In a typical telephone network, the circuits employed to interconnect the individual station sets (and trunk lines) are "two wire" circuits in which information flows bi-directionally on a pair of wires coupled to any given station set or trunk. The "two wire" signals are converted to "four wire" signals by means of circuits known as "hybrid" circuits at all junctions between the two wire circuit paths and the equipment, such as the station sets or the telephone switchboard. In operation, when information signals are to be transmitted between items of equipment, a first hybrid associated to the first equipment item carries the appropriate signal across the four wire to two wire interface and subtracts the expected effects of the transmitted signal from any signal present on the two wire interface. At the other junction of the two wire path a second hybrid circuit associated to the other equipment item (e.g., a station set) carries the two wire signal across the two wire to four wire interface in a similar manner. Proper operation of each hybrid circuit is predicated upon the assumption that each item of terminating equipment exhibits a given impedance value to the hybird. So long as the impedances of the individual terminating equipment items as viewed by the hybrid are well-known and well behaved, each hybrid circuit will function in a proper manner. However, if the impedance of a given item is not well-known or is not well behaved, the operation of both the associated hybrid and the entire system will be adversely affected. In the example given above, if the impedance of the two wire line at the junction between the first equipment item and that line is well known and well behaved, the expected effects of the transmitted signal are sufficiently predictable so that the result of the subtraction on the four wire side of the first hybrid comprises only the signal on the two wire side which was transmitted from the designated station set. However, if the impedance of the two wire line is not well-known or is not well behaved, the information signal on the four wire side of the hybrid, after the subtraction, will contain additional information corresponding to the signal transmitted from the first hybrid to the designated station set. This result has been conceptualized as a reflection of a portion of the signal sent to the designated station set off the hybrid circuit and back to the equipment on the four wire side.

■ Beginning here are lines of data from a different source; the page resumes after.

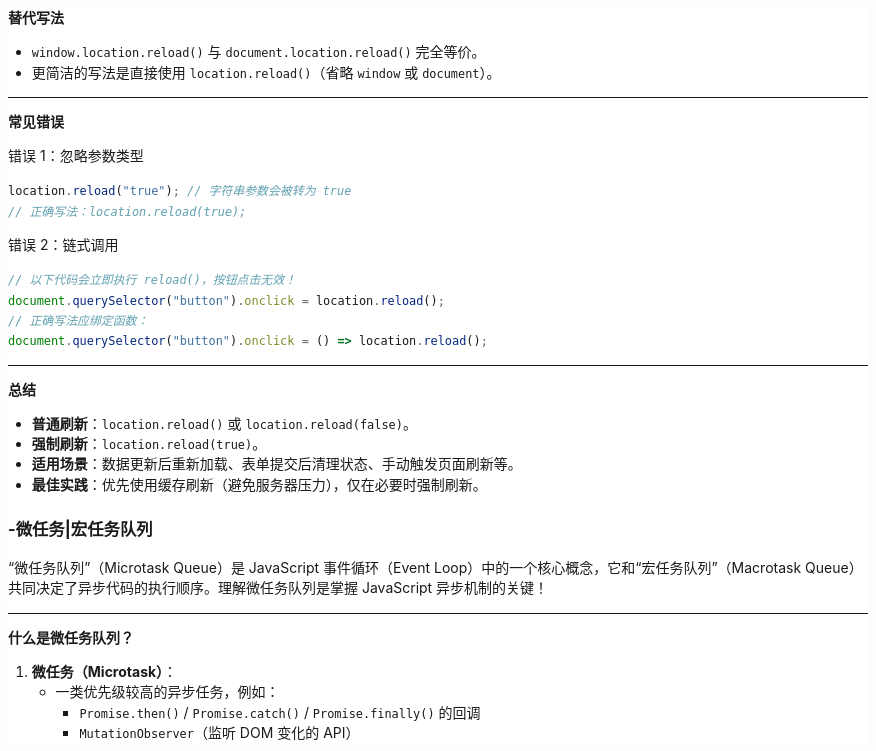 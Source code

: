 
**替代写法**

- `window.location.reload()` 与 `document.location.reload()` 完全等价。
- 更简洁的写法是直接使用 `location.reload()`（省略 `window` 或 `document`）。

---

**常见错误**

错误 1：忽略参数类型

```javascript
location.reload("true"); // 字符串参数会被转为 true
// 正确写法：location.reload(true);
```

错误 2：链式调用

```javascript
// 以下代码会立即执行 reload()，按钮点击无效！
document.querySelector("button").onclick = location.reload();
// 正确写法应绑定函数：
document.querySelector("button").onclick = () => location.reload();
```

---

**总结**

- **普通刷新**：`location.reload()` 或 `location.reload(false)`。
- **强制刷新**：`location.reload(true)`。
- **适用场景**：数据更新后重新加载、表单提交后清理状态、手动触发页面刷新等。
- **最佳实践**：优先使用缓存刷新（避免服务器压力），仅在必要时强制刷新。

### -微任务|宏任务队列

“微任务队列”（Microtask Queue）是 JavaScript 事件循环（Event Loop）中的一个核心概念，它和“宏任务队列”（Macrotask Queue）共同决定了异步代码的执行顺序。理解微任务队列是掌握 JavaScript 异步机制的关键！

---

**什么是微任务队列？**

1. **微任务（Microtask）**：
   - 一类优先级较高的异步任务，例如：
     - `Promise.then()` / `Promise.catch()` / `Promise.finally()` 的回调
     - `MutationObserver`（监听 DOM 变化的 API）
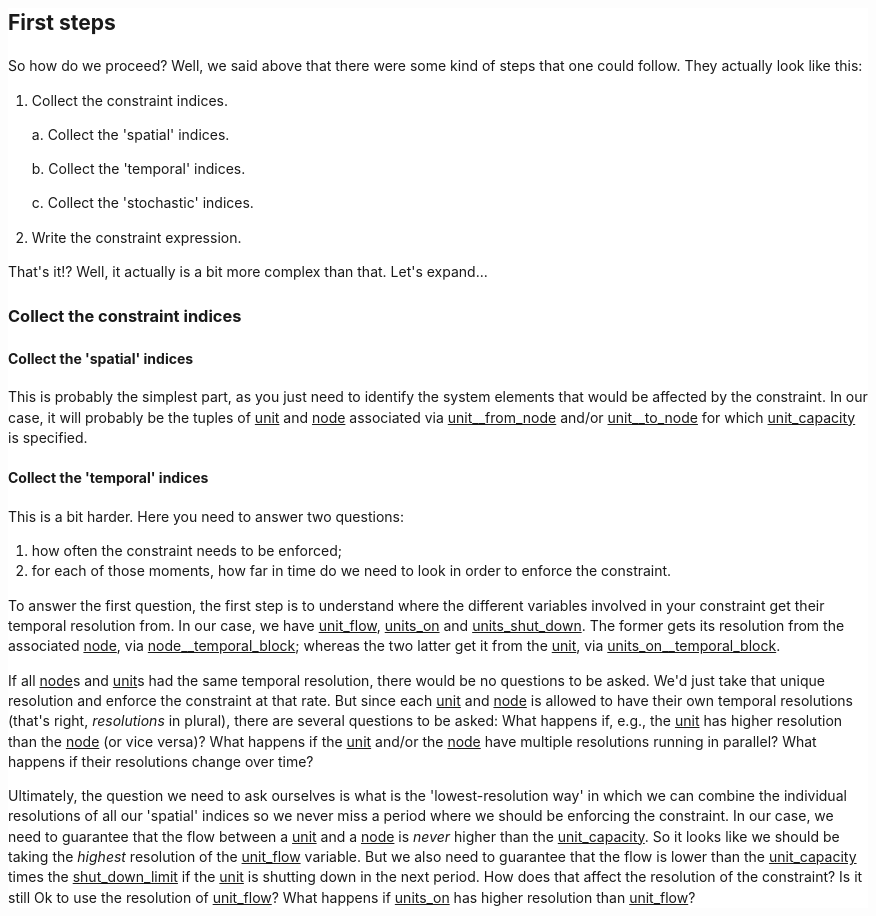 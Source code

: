 ## First steps

So how do we proceed? Well, we said above that there were some kind of steps that one could follow.
They actually look like this:

1. Collect the constraint indices.

   a. Collect the 'spatial' indices.

   b. Collect the 'temporal' indices.

   c. Collect the 'stochastic' indices.

2. Write the constraint expression.

That's it!? Well, it actually is a bit more complex than that. Let's expand...

### Collect the constraint indices

#### Collect the 'spatial' indices

This is probably the simplest part, as you just need to identify the system elements
that would be affected by the constraint.
In our case, it will probably be the tuples of [unit](@ref) and [node](@ref)
associated via [unit\_\_from\_node](@ref) and/or [unit\_\_to\_node](@ref)
for which [unit\_capacity](@ref) is specified.

#### Collect the 'temporal' indices

This is a bit harder. Here you need to answer two questions:
1. how often the constraint needs to be enforced;
2. for each of those moments, how far in time do we need to look in order to enforce the constraint.

To answer the first question, the first step is to understand where the different variables involved
in your constraint get their temporal resolution from. In our case, we have [unit\_flow](@ref),
[units\_on](@ref) and [units\_shut\_down](@ref). The former gets its resolution from the associated [node](@ref),
via [node\_\_temporal\_block](@ref); whereas the two latter get it from the [unit](@ref),
via [units\_on\_\_temporal\_block](@ref).

If all [node](@ref)s and [unit](@ref)s had the same temporal resolution, there would be no questions to be asked.
We'd just take that unique resolution and enforce the constraint at that rate.
But since each [unit](@ref) and [node](@ref) is allowed to have their
own temporal resolutions (that's right, *resolutions* in plural), there are several questions to be asked:
What happens if, e.g., the [unit](@ref) has higher resolution than the [node](@ref) (or vice versa)?
What happens if the [unit](@ref) and/or the [node](@ref) have multiple resolutions running in parallel?
What happens if their resolutions change over time?

Ultimately, the question we need to ask ourselves is what is the 'lowest-resolution way' in which we can combine
the individual resolutions of all our 'spatial' indices so we never miss a period where we should be enforcing the
constraint.
In our case, we need to guarantee that the flow between a [unit](@ref) and a [node](@ref)
is *never* higher than the [unit\_capacity](@ref). So it looks like we should be taking the *highest* resolution
of the [unit\_flow](@ref) variable.
But we also need to guarantee that the flow is lower than the [unit\_capacity](@ref) times the
[shut\_down\_limit](@ref) if the [unit](@ref) is shutting down in the next period. How does that affect the
resolution of the constraint? Is it still Ok to use the resolution of [unit\_flow](@ref)?
What happens if [units\_on](@ref) has higher resolution than [unit\_flow](@ref)?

This reflection phenomenon assumes critical importance when several ports of a conference bridge are in use in a telephone switching system, since the impedances of the two wire circuits seen by each conference port hybrid do not meet the assumption criteria noted above. Thus, when several ports of a conference bridge are in use, the combined reflections of the signals back to the conference bridge may lead to an unstable condition in which the conference bridge circuitry and the several ports form an oscillator, resulting in the generation of audible sounds which at best impair the intelligibility of the speech signals perceived at the several individual station sets and at worst may damage the hearing of the conference participants. In a time division multiplexed digital switching system, a conference bridge of the type noted above is even more prone to oscillation since there is a fixed delay in each signal path caused by the sampling and desampling process employed in such a system and since substantial phase shifting of the signals occurs in the filters associated to the sampling and desampling circuitry. Even if the conference bridge does not actually oscillate, operation close to the unstable conditions noted above impairs the quality of the perceived speech signals at the individual conferenced station sets, usually perceived as a "hollowness".
Qualitatively, the conference bridge and ports will oscillate at those frequencies for which the gain of the system comprising the conference bridge circuitry including the ports exceeds unity and for which the phase shift produced on these signals by the system cause the aggregate of the reflected signals to be in phase with the transmitted signal. If the gain at one potentially oscillatory frequency dominates, the system will oscillate at only that frequency with saturation generated harmonics thereof.